* Provided records *

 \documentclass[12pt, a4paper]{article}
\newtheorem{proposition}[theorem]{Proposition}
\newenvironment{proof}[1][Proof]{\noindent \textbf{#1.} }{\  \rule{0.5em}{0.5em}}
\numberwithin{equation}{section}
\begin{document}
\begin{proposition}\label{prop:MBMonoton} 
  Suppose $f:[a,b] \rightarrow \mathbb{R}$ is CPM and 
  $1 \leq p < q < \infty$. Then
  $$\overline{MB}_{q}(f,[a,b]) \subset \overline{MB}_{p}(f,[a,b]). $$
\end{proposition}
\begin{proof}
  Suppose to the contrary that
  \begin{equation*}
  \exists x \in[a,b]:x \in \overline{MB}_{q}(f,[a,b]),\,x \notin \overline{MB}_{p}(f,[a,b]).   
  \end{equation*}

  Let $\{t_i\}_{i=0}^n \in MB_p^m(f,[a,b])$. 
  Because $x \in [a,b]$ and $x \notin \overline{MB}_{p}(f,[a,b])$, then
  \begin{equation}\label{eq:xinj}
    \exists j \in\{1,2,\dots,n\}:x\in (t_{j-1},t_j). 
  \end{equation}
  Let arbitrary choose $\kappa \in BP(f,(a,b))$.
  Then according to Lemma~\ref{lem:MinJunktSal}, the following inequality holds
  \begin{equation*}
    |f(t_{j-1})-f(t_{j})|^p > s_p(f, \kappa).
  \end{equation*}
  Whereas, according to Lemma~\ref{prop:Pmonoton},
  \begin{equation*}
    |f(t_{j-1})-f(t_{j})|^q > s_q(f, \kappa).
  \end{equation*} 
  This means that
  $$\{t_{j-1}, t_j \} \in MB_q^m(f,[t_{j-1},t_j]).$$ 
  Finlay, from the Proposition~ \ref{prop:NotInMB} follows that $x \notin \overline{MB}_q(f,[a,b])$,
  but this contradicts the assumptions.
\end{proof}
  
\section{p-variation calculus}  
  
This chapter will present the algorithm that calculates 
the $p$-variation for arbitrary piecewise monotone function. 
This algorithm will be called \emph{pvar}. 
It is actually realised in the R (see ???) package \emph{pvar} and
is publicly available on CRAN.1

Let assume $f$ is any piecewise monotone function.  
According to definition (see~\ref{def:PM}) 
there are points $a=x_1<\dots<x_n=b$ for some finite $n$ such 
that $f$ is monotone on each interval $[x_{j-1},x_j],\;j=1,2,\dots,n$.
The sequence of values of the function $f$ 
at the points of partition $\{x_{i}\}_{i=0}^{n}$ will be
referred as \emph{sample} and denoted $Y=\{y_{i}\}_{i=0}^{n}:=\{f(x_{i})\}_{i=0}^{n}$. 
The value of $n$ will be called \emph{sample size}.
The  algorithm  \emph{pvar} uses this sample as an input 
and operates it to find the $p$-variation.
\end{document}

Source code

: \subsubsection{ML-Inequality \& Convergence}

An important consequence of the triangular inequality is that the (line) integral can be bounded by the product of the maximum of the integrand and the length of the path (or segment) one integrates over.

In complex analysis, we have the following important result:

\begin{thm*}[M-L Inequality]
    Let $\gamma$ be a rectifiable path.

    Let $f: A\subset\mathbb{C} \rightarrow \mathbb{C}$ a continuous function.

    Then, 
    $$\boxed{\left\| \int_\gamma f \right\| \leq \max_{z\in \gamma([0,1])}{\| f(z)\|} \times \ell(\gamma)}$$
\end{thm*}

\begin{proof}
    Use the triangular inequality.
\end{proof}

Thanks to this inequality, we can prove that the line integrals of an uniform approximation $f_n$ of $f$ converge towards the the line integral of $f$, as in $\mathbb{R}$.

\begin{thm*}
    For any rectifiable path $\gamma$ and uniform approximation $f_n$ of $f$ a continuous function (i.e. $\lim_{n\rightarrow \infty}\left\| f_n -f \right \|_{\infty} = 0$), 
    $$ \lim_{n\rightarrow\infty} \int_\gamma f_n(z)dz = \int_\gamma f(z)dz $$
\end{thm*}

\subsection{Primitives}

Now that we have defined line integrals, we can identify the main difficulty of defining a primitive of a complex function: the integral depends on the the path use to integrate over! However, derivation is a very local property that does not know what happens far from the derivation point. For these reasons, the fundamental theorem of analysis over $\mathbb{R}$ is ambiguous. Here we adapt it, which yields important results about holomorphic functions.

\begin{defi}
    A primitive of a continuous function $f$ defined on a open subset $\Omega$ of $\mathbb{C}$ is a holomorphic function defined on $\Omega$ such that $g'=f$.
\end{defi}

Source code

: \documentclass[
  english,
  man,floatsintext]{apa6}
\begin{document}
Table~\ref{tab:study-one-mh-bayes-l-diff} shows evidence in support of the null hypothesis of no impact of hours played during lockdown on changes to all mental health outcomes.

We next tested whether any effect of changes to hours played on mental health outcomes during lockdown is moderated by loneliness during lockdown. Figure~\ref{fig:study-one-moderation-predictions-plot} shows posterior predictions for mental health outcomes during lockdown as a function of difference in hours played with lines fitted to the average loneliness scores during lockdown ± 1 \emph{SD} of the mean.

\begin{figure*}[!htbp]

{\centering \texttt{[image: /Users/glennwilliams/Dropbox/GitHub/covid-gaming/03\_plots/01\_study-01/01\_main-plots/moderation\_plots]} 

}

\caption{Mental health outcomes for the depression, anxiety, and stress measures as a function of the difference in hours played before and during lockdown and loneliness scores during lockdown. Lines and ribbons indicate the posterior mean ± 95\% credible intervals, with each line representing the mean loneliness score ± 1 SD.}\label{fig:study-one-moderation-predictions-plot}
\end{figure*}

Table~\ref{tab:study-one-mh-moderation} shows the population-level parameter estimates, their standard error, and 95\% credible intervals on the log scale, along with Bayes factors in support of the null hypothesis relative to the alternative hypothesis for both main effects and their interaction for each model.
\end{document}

* Problem description *
Using the entries above, repeat only the lines from the one containing "Suppose to the contrary that" through the one containing "It is actually", end lines included.

* Answer below *
  Suppose to the contrary that
  \begin{equation*}
  \exists x \in[a,b]:x \in \overline{MB}_{q}(f,[a,b]),\,x \notin \overline{MB}_{p}(f,[a,b]).   
  \end{equation*}

  Let $\{t_i\}_{i=0}^n \in MB_p^m(f,[a,b])$. 
  Because $x \in [a,b]$ and $x \notin \overline{MB}_{p}(f,[a,b])$, then
  \begin{equation}\label{eq:xinj}
    \exists j \in\{1,2,\dots,n\}:x\in (t_{j-1},t_j). 
  \end{equation}
  Let arbitrary choose $\kappa \in BP(f,(a,b))$.
  Then according to Lemma~\ref{lem:MinJunktSal}, the following inequality holds
  \begin{equation*}
    |f(t_{j-1})-f(t_{j})|^p > s_p(f, \kappa).
  \end{equation*}
  Whereas, according to Lemma~\ref{prop:Pmonoton},
  \begin{equation*}
    |f(t_{j-1})-f(t_{j})|^q > s_q(f, \kappa).
  \end{equation*} 
  This means that
  $$\{t_{j-1}, t_j \} \in MB_q^m(f,[t_{j-1},t_j]).$$ 
  Finlay, from the Proposition~ \ref{prop:NotInMB} follows that $x \notin \overline{MB}_q(f,[a,b])$,
  but this contradicts the assumptions.
\end{proof}
  
\section{p-variation calculus}  
  
This chapter will present the algorithm that calculates 
the $p$-variation for arbitrary piecewise monotone function. 
This algorithm will be called \emph{pvar}. 
It is actually realised in the R (see ???) package \emph{pvar} and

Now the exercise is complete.